Homemade Flour Tortillas

Make your own delicious soft flour tortillas from scratch with this super simple recipe using just a few wholesome ingredients that you definitely already have on hand! This makes 16 medium sized tortillas (about 7 inches in diameter) but it’s great for adjusting the size to make thicker small street taco style, or into XL burritos size. Make a double batch and keep them in the freezer for next time, they reheat just as good!

Ingredients:

  • Flour – I’ve used both all purpose and bread flour with equally good results
  • Baking Powder– for rise
  • Salt – sea salt or pink Himalayan
  • Butter – the fat element, and the key for nice soft tortillas. I’ve used olive oil before and they were a little too crispy for my liking. Lard would probably be the most traditional fat but I’ve yet to try it
  • Water – filtered water, warmed up to help soften the dough

Is a stand mixer necessary to make tortillas?

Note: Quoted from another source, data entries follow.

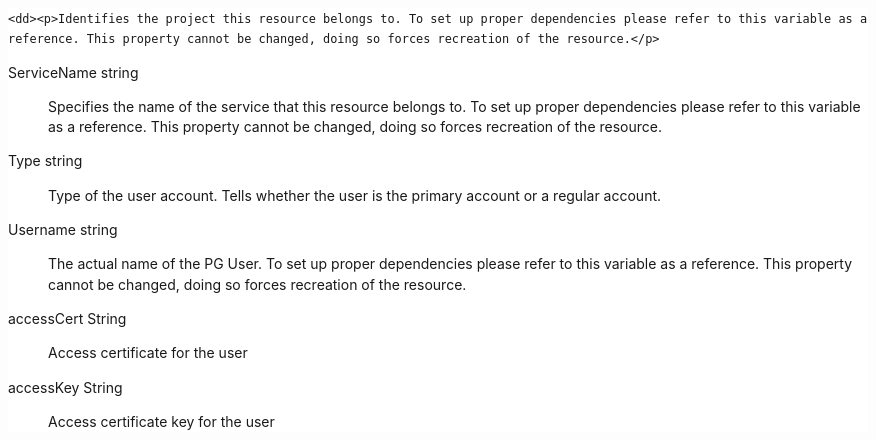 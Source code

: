     <dd><p>Identifies the project this resource belongs to. To set up proper dependencies please refer to this variable as a reference. This property cannot be changed, doing so forces recreation of the resource.</p>
</dd><dt class="property-"
            title="">
        <span id="servicename_go">
<a data-swiftype-name="resource-property" data-swiftype-type="text" href="#servicename_go" style="color: inherit; text-decoration: inherit;">Service<wbr>Name</a>
</span>
        <span class="property-indicator"></span>
        <span class="property-type">string</span>
    </dt>
    <dd><p>Specifies the name of the service that this resource belongs to. To set up proper dependencies please refer to this variable as a reference. This property cannot be changed, doing so forces recreation of the resource.</p>
</dd><dt class="property-"
            title="">
        <span id="type_go">
<a data-swiftype-name="resource-property" data-swiftype-type="text" href="#type_go" style="color: inherit; text-decoration: inherit;">Type</a>
</span>
        <span class="property-indicator"></span>
        <span class="property-type">string</span>
    </dt>
    <dd><p>Type of the user account. Tells whether the user is the primary account or a regular account.</p>
</dd><dt class="property-"
            title="">
        <span id="username_go">
<a data-swiftype-name="resource-property" data-swiftype-type="text" href="#username_go" style="color: inherit; text-decoration: inherit;">Username</a>
</span>
        <span class="property-indicator"></span>
        <span class="property-type">string</span>
    </dt>
    <dd><p>The actual name of the PG User. To set up proper dependencies please refer to this variable as a reference. This property cannot be changed, doing so forces recreation of the resource.</p>
</dd></dl>
</pulumi-choosable>
</div>

<div>
<pulumi-choosable type="language" values="java">
<dl class="resources-properties"><dt class="property-"
            title="">
        <span id="accesscert_java">
<a data-swiftype-name="resource-property" data-swiftype-type="text" href="#accesscert_java" style="color: inherit; text-decoration: inherit;">access<wbr>Cert</a>
</span>
        <span class="property-indicator"></span>
        <span class="property-type">String</span>
    </dt>
    <dd><p>Access certificate for the user</p>
</dd><dt class="property-"
            title="">
        <span id="accesskey_java">
<a data-swiftype-name="resource-property" data-swiftype-type="text" href="#accesskey_java" style="color: inherit; text-decoration: inherit;">access<wbr>Key</a>
</span>
        <span class="property-indicator"></span>
        <span class="property-type">String</span>
    </dt>
    <dd><p>Access certificate key for the user</p>
</dd><dt class="property-"
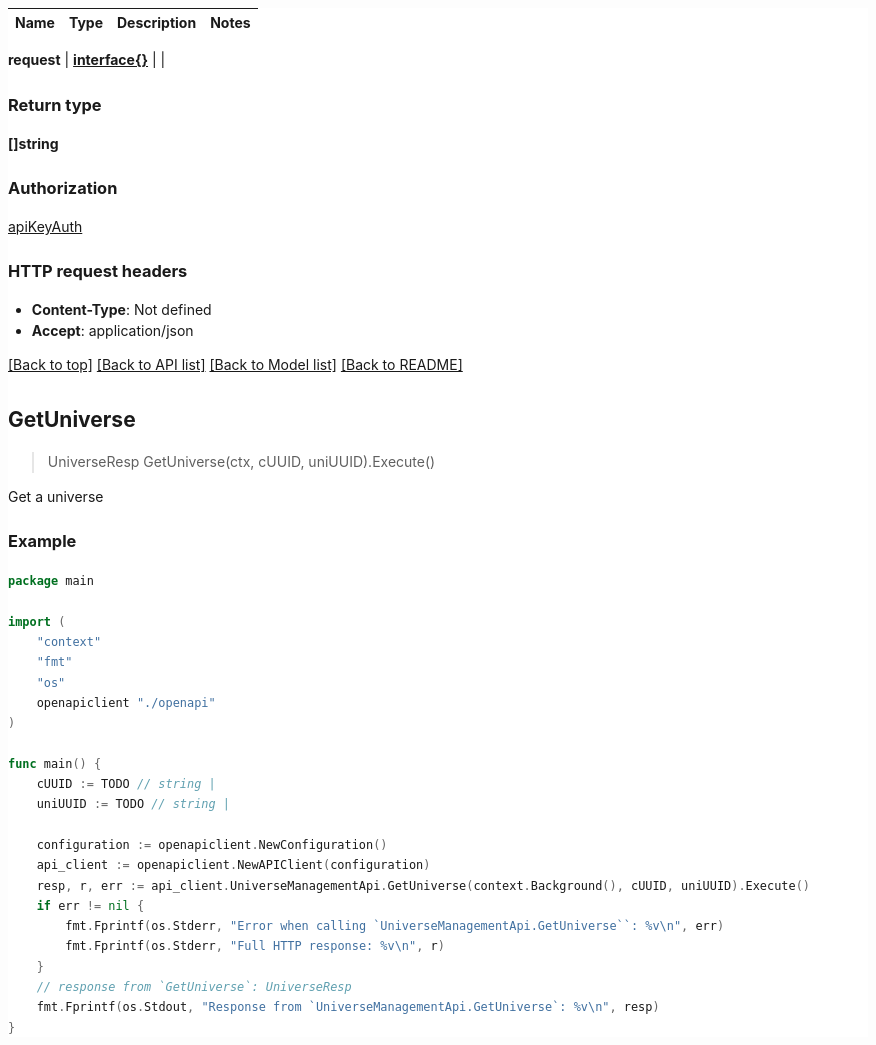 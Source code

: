 
Name | Type | Description  | Notes
------------- | ------------- | ------------- | -------------


 **request** | [**interface{}**](interface{}.md) |  | 

### Return type

**[]string**

### Authorization

[apiKeyAuth](../README.md#apiKeyAuth)

### HTTP request headers

- **Content-Type**: Not defined
- **Accept**: application/json

[[Back to top]](#) [[Back to API list]](../README.md#documentation-for-api-endpoints)
[[Back to Model list]](../README.md#documentation-for-models)
[[Back to README]](../README.md)


## GetUniverse

> UniverseResp GetUniverse(ctx, cUUID, uniUUID).Execute()

Get a universe



### Example

```go
package main

import (
    "context"
    "fmt"
    "os"
    openapiclient "./openapi"
)

func main() {
    cUUID := TODO // string | 
    uniUUID := TODO // string | 

    configuration := openapiclient.NewConfiguration()
    api_client := openapiclient.NewAPIClient(configuration)
    resp, r, err := api_client.UniverseManagementApi.GetUniverse(context.Background(), cUUID, uniUUID).Execute()
    if err != nil {
        fmt.Fprintf(os.Stderr, "Error when calling `UniverseManagementApi.GetUniverse``: %v\n", err)
        fmt.Fprintf(os.Stderr, "Full HTTP response: %v\n", r)
    }
    // response from `GetUniverse`: UniverseResp
    fmt.Fprintf(os.Stdout, "Response from `UniverseManagementApi.GetUniverse`: %v\n", resp)
}
```
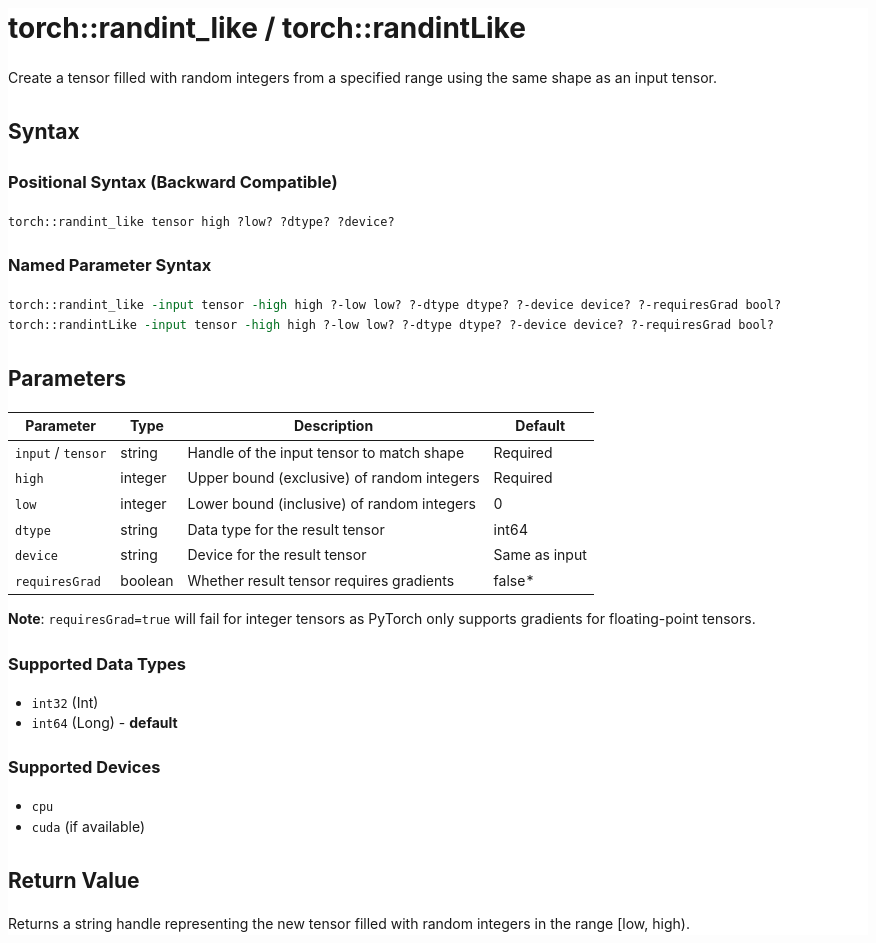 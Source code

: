 # torch::randint_like / torch::randintLike

Create a tensor filled with random integers from a specified range using the same shape as an input tensor.

## Syntax

### Positional Syntax (Backward Compatible)
```tcl
torch::randint_like tensor high ?low? ?dtype? ?device?
```

### Named Parameter Syntax
```tcl
torch::randint_like -input tensor -high high ?-low low? ?-dtype dtype? ?-device device? ?-requiresGrad bool?
torch::randintLike -input tensor -high high ?-low low? ?-dtype dtype? ?-device device? ?-requiresGrad bool?
```

## Parameters

| Parameter | Type | Description | Default |
|-----------|------|-------------|---------|
| `input` / `tensor` | string | Handle of the input tensor to match shape | Required |
| `high` | integer | Upper bound (exclusive) of random integers | Required |
| `low` | integer | Lower bound (inclusive) of random integers | 0 |
| `dtype` | string | Data type for the result tensor | int64 |
| `device` | string | Device for the result tensor | Same as input |
| `requiresGrad` | boolean | Whether result tensor requires gradients | false* |

**Note**: `requiresGrad=true` will fail for integer tensors as PyTorch only supports gradients for floating-point tensors.

### Supported Data Types
- `int32` (Int)
- `int64` (Long) - **default**

### Supported Devices
- `cpu`
- `cuda` (if available)

## Return Value

Returns a string handle representing the new tensor filled with random integers in the range [low, high).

No, you can easily knead by hand on the counter for a few minutes until the dough comes together and is nice and smooth. Using a dough hook in the stand mixer simplifies the whole process, but I made these by hand for years with excellent results.


In the bowl of a stand mixer fitted with a dough hook, add all the ingredients and mix on low speed until the dough comes together and looks smooth- about 5 minutes. Cover and let rest for 20 minutes up to 2 hours.

After resting, flatten the dough out and divide into even pieces. This recipe makes 16 medium sized tortillas about 7 inches wide. I’ve also divided the dough into 12 pieces to create larger burrito rolling size, and into 20 pieces for a smaller, thicker taco size. You can use to kitchen scale here if you really want to be exact.

Roll each piece into a tidy round ball and keep all the dough balls covered in the bowl so they don’t dry out. Flouring your surface each time, use a rolling pin to roll each ball out as thin as you can. The rounder the dough ball the rounder the tortilla will be. Try not to stack all the rolled out tortillas, they might stick together.

Preheat a large cast iron skillet over medium heat. Watching carefully, cook each tortilla for about 45 seconds on each side, until it bubbles. Immediately store to keep them soft. A pie dish with a lid works well, and I’ve also used my dutch oven when making a double batch.

If there’s a few leftover we typically just leave them in the pie dish on the counter and they get eaten the next day. If you don’t plan to use them immediately store them in an airtight container or ziplock bag in the fridge. These also freeze and thaw well.


Homemade Flour Tortillas

Make beautiful soft flour tortillas from scratch with only 5 simple pantry staples, it's easier than you think! After making this recipe and taking a look at the ingredients in store-bought tortillas, you won't go back to buying them. If you like, you can easily adjust the size to make XL burrito size, or mini street taco style tortillas.
Prep Time 10 minutes
Cook Time 20 minutes
rest 20 minutes
Total Time 50 minutes
Course Dinner, Lunch
Cuisine Mexican
Servings 16 tortillas

Equipment

  • Stand Mixer (or knead by hand!)
  • Large Cast Iron for cooking
  • Glass Pie Dish for keeping them hot and soft

Ingredients
  

  • 3 cups flour
  • 1 teaspoon baking powder
  • 1 teaspoon salt
  • cup melted butter cooled slightly
  • 1 cup water warm or room temperature

Instructions
 

  • In the bowl of a stand mixer fitted with the dough hook, add all ingredients
  • Mix on low speed for about 5 minutes until the dough looks smooth
  • Cover and let rest for 20 minutes up to 2 hours
  • Divide into 16 even pieces and roll into balls (keep them all stored in the bowl covered so they don't dry out)
  • On a floured surface, roll each tortilla out as thin as you can (try not to stack them, they may stick together)
  • Preheat a large cast iron pan over medium heat
  • Cook each tortilla for about 45 seconds on each side, watching carefully. You may need to turn the heat down once the pan is nice and hot
  • Store cooked tortillas in a glass pie dish with a lid to keep them hot and soft while you cook the rest

Notes

  • This recipe makes 16 tortillas about 7 inches wide, but you can divide the dough into 20 pieces for small street taco style, or 12 for large burrito size.
  • We usually store these on the counter in the same pie dish because any leftovers get used the very next day, but you don’t plan to use them immediately  store them in a ziplock in the fridge. 
  • You can also make a double batch and store in the freezer, the reheat perfectly left on the counter for a few hours to thaw.
  • Makes great tacos, burritos, quesadillas, and wraps!